El próximo mes, líderes mundiales se juntarán en la Cumbre COP-26, que se presenta como la más decisiva para el futuro de nuestro planeta, para establecer un rumbo para que las emisiones de carbono lleguen a cero en el 2050. Mientras se preparan para este compromiso, está surgiendo un gran problema energético, desde mayo el precio del petróleo, carbón y gas se han disparado en un 95%.

Esto nos recuerda que en la actualidad se necesita abundante energía y que, a medida que el mundo cambia hacia un sistema energético más limpio, crecen los riesgos geopolíticos e inestabilidad en los mercados de energía. Sin reformas inmediatas habrá más crisis energética y manifestaciones contra las políticas climáticas.

La escasez en el 2020 provocó recortes en la industria energética, sin embargo, a medida que la economía mundial se ha ido recuperando, la demanda ha aumentado incluso cuando las existencias se han reducido peligrosamente. Los inventarios de petróleo son solo el 94% de su nivel habitual, el almacenamiento de gas europeo el 86% y el carbón indio y chino por debajo del 50%.

Esto nos muestra que este mercado es vulnerable, ya sea por la naturaleza de algunas energías renovables o por la coyuntura global. El mundo aún puede salir de esta recesión energética, sin embargo, el costo será una mayor inflación y un crecimiento más lento.

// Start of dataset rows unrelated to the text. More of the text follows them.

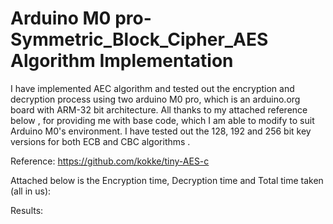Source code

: # Arduino M0 pro- Symmetric_Block_Cipher_AES Algorithm Implementation

I have implemented AEC algorithm and tested out the encryption and decryption process using two arduino M0 pro, which is an arduino.org board with ARM-32 bit architecture. All thanks to my attached reference below , for providing me with base code, which I am able to modify to suit Arduino M0's  environment. I have tested out the 128, 192 and 256 bit key versions for both ECB and CBC algorithms . 

Reference:
https://github.com/kokke/tiny-AES-c
 
 Attached below is the Encryption time, Decryption time and Total time taken (all in us): 
 
Results:


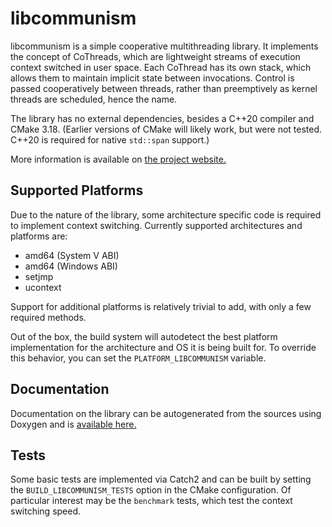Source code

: # libcommunism
libcommunism is a simple cooperative multithreading library. It implements the concept of CoThreads, which are lightweight streams of execution context switched in user space. Each CoThread has its own stack, which allows them to maintain implicit state between invocations. Control is passed cooperatively between threads, rather than preemptively as kernel threads are scheduled, hence the name.

The library has no external dependencies, besides a C++20 compiler and CMake 3.18. (Earlier versions of CMake will likely work, but were not tested. C++20 is required for native `std::span` support.)

More information is available on [the project website.](https://libcommunism.blraaz.me)

## Supported Platforms
Due to the nature of the library, some architecture specific code is required to implement context switching. Currently supported architectures and platforms are:

- amd64 (System V ABI)
- amd64 (Windows ABI)
- setjmp
- ucontext

Support for additional platforms is relatively trivial to add, with only a few required methods.

Out of the box, the build system will autodetect the best platform implementation for the architecture and OS it is being built for. To override this behavior, you can set the `PLATFORM_LIBCOMMUNISM` variable.

## Documentation
Documentation on the library can be autogenerated from the sources using Doxygen and is [available here.](https://libcommunism.blraaz.me/docs/doxygen)

## Tests
Some basic tests are implemented via Catch2 and can be built by setting the `BUILD_LIBCOMMUNISM_TESTS` option in the CMake configuration. Of particular interest may be the `benchmark` tests, which test the context switching speed.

Esto es resultado de tres problemas importantes: la inversión en energía se está ejecutando a la mitad del nivel necesario para cumplir la meta de llegar a cero para el 2050, esto se debe a que el gasto en energías renovables no es suficiente. Los combustibles fósiles satisfacen el 83% de la demanda de energía primaria y esto debe llegar a cero. El segundo problema es la geopolítica, ya que las democracias ricas abandonan la producción de combustibles fósiles, pero estas se trasladan a autocracias con escasas políticas y costos más bajos. El último problema es el diseño deficiente de los mercados energéticos. La desregulación ha hecho que los precios de la electricidad y el gas sean fijados por los mercados y suministrados por proveedores competidores que agregan oferta si los precios suben. Pero estos están luchando para hacer frente a la disminución de combustibles fósiles, los proveedores autocráticos y al crecimiento de energía solar y eólica intermitente.

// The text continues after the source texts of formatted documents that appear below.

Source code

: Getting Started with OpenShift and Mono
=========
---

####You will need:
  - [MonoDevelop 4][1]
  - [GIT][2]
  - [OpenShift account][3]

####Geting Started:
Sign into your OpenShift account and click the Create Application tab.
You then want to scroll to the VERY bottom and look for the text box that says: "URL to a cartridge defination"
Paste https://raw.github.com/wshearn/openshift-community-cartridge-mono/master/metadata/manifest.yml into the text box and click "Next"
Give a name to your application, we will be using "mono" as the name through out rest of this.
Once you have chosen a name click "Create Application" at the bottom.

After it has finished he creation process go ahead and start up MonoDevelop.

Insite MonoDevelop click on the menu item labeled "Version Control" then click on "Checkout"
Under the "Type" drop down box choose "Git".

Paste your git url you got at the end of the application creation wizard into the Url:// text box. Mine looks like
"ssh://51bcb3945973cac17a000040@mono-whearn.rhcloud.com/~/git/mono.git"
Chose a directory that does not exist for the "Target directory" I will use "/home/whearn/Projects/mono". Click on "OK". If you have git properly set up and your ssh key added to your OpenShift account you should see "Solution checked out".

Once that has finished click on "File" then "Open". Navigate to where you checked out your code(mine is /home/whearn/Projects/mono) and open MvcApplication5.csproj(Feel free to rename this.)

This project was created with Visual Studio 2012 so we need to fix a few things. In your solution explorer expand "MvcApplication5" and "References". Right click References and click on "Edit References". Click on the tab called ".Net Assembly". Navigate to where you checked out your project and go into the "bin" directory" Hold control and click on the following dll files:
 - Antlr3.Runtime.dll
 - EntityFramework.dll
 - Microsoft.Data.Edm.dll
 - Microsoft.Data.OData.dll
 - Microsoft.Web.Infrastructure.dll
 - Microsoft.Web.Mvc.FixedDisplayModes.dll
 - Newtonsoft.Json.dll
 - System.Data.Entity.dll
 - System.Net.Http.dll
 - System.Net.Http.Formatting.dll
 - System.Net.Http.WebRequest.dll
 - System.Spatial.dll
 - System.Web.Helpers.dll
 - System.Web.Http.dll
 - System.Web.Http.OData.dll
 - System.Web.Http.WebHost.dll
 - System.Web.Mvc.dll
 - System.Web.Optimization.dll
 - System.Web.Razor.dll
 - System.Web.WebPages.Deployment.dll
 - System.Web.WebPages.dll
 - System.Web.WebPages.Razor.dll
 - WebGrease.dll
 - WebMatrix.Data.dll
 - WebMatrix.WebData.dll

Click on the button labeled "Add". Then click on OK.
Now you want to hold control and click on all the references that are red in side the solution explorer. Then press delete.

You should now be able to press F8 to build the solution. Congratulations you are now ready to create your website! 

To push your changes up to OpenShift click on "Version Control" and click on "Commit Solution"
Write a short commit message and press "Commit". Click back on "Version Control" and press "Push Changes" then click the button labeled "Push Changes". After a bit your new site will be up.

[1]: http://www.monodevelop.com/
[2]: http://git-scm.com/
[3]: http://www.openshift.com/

Los gobiernos deben rediseñar los mercados energéticos. Como por ejemplo,  los amortiguadores de seguridad deberían absorber la escasez y hacer frente a la intermitencia de la energía renovable, los proveedores de energía deberían tener más reservas, al igual que los bancos llevan capital, entre otras reformas. Hoy en día, solo el 4% de la electricidad en los países ricos se comercializa a través de las fronteras, en comparación con el 24% del gas mundial y el 46% del petróleo. La construcción de redes submarinas es parte de la respuesta y convertir la energía limpia en hidrógeno y transportarla en barcos también podría ayudar.

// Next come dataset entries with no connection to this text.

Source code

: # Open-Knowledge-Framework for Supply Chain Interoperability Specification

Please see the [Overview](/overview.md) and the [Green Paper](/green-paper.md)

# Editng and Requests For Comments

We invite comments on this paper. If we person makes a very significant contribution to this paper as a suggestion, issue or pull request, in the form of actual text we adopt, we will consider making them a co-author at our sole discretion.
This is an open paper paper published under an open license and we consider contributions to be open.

Muchos países tienen promesas netas cero, pero no tienen un plan de como llegar a esta. Todo esto requiere un gasto de capital en energía de más del doble a 4 billones de dólares al año. Los subsidios para energías renovables y los obstáculos regulatorios  y legales hacen que invertir en combustibles fósiles sea demasiado arriesgado. La respuesta es un precio global del carbono que reduzca las emisiones y ayude a las empresas a escoger qué proyectos generarían ingresos para aumentar los ingresos fiscales. Sin embargo, esto solo cubre una quinta parte de todas las emisiones. Los líderes de la COP-26 deben ir más allá de las promesas y abordar cómo funcionará la transición.